Records provided:
━━━━━━
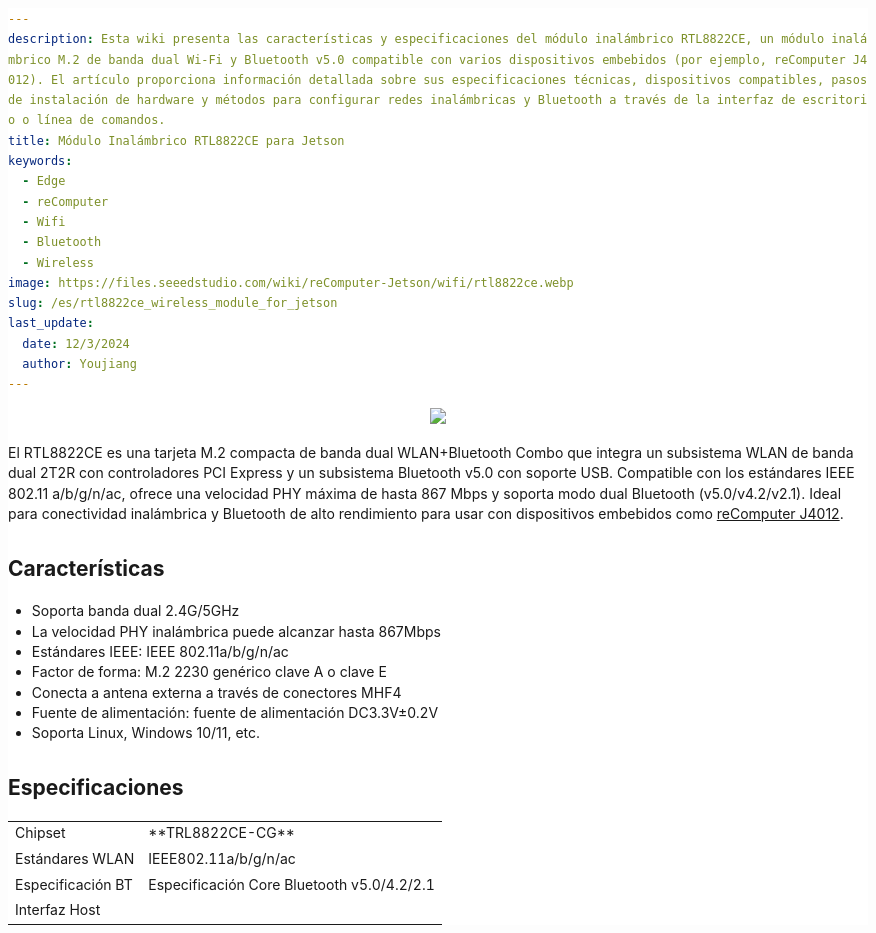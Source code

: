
 ```yaml
---
description: Esta wiki presenta las características y especificaciones del módulo inalámbrico RTL8822CE, un módulo inalámbrico M.2 de banda dual Wi-Fi y Bluetooth v5.0 compatible con varios dispositivos embebidos (por ejemplo, reComputer J4012). El artículo proporciona información detallada sobre sus especificaciones técnicas, dispositivos compatibles, pasos de instalación de hardware y métodos para configurar redes inalámbricas y Bluetooth a través de la interfaz de escritorio o línea de comandos.
title: Módulo Inalámbrico RTL8822CE para Jetson
keywords:
  - Edge
  - reComputer
  - Wifi
  - Bluetooth
  - Wireless 
image: https://files.seeedstudio.com/wiki/reComputer-Jetson/wifi/rtl8822ce.webp
slug: /es/rtl8822ce_wireless_module_for_jetson
last_update:
  date: 12/3/2024
  author: Youjiang
---
```


<div align="center">
  <img width ="600" src="https://files.seeedstudio.com/wiki/reComputer-Jetson/wifi/RTL8822CE_Wireless_NIC_for_Jetson.png"/>
</div>



El RTL8822CE es una tarjeta M.2 compacta de banda dual WLAN+Bluetooth Combo que integra un subsistema WLAN de banda dual 2T2R con controladores PCI Express y un subsistema Bluetooth v5.0 con soporte USB. Compatible con los estándares IEEE 802.11 a/b/g/n/ac, ofrece una velocidad PHY máxima de hasta 867 Mbps y soporta modo dual Bluetooth (v5.0/v4.2/v2.1). Ideal para conectividad inalámbrica y Bluetooth de alto rendimiento para usar con dispositivos embebidos como [reComputer J4012](https://www.seeedstudio.com/reComputer-J4012-p-5586.html).

## Características

- Soporta banda dual 2.4G/5GHz
- La velocidad PHY inalámbrica puede alcanzar hasta 867Mbps
- Estándares IEEE: IEEE 802.11a/b/g/n/ac
- Factor de forma: M.2 2230 genérico clave A o clave E
- Conecta a antena externa a través de conectores MHF4
- Fuente de alimentación: fuente de alimentación DC3.3V±0.2V
- Soporta Linux, Windows 10/11, etc.

## Especificaciones

<div class="table-center">
<table style={{textAlign: 'center'}}>
    <tr>
      <td>Chipset</td>
      <td>**TRL8822CE-CG**</td>
    </tr>
    <tr>
      <td>Estándares WLAN</td>
      <td>IEEE802.11a/b/g/n/ac</td>
    </tr>
    <tr>
      <td>Especificación BT</td>
      <td>Especificación Core Bluetooth v5.0/4.2/2.1</td>
    </tr>
    <tr>
      <td>Interfaz Host</td>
━━━━━━
Problem statement: Pictures stay out; the records above are otherwise reproduced exactly.

Answer area:
Source code

:
 ```yaml
---
description: Esta wiki presenta las características y especificaciones del módulo inalámbrico RTL8822CE, un módulo inalámbrico M.2 de banda dual Wi-Fi y Bluetooth v5.0 compatible con varios dispositivos embebidos (por ejemplo, reComputer J4012). El artículo proporciona información detallada sobre sus especificaciones técnicas, dispositivos compatibles, pasos de instalación de hardware y métodos para configurar redes inalámbricas y Bluetooth a través de la interfaz de escritorio o línea de comandos.
title: Módulo Inalámbrico RTL8822CE para Jetson
keywords:
  - Edge
  - reComputer
  - Wifi
  - Bluetooth
  - Wireless 
image: https://files.seeedstudio.com/wiki/reComputer-Jetson/wifi/rtl8822ce.webp
slug: /es/rtl8822ce_wireless_module_for_jetson
last_update:
  date: 12/3/2024
  author: Youjiang
---
```


<div align="center">
  <img width ="600" src="https://files.seeedstudio.com/wiki/reComputer-Jetson/wifi/RTL8822CE_Wireless_NIC_for_Jetson.png"/>
</div>



El RTL8822CE es una tarjeta M.2 compacta de banda dual WLAN+Bluetooth Combo que integra un subsistema WLAN de banda dual 2T2R con controladores PCI Express y un subsistema Bluetooth v5.0 con soporte USB. Compatible con los estándares IEEE 802.11 a/b/g/n/ac, ofrece una velocidad PHY máxima de hasta 867 Mbps y soporta modo dual Bluetooth (v5.0/v4.2/v2.1). Ideal para conectividad inalámbrica y Bluetooth de alto rendimiento para usar con dispositivos embebidos como [reComputer J4012](https://www.seeedstudio.com/reComputer-J4012-p-5586.html).

## Características

- Soporta banda dual 2.4G/5GHz
- La velocidad PHY inalámbrica puede alcanzar hasta 867Mbps
- Estándares IEEE: IEEE 802.11a/b/g/n/ac
- Factor de forma: M.2 2230 genérico clave A o clave E
- Conecta a antena externa a través de conectores MHF4
- Fuente de alimentación: fuente de alimentación DC3.3V±0.2V
- Soporta Linux, Windows 10/11, etc.

## Especificaciones

<div class="table-center">
<table style={{textAlign: 'center'}}>
    <tr>
      <td>Chipset</td>
      <td>**TRL8822CE-CG**</td>
    </tr>
    <tr>
      <td>Estándares WLAN</td>
      <td>IEEE802.11a/b/g/n/ac</td>
    </tr>
    <tr>
      <td>Especificación BT</td>
      <td>Especificación Core Bluetooth v5.0/4.2/2.1</td>
    </tr>
    <tr>
      <td>Interfaz Host</td>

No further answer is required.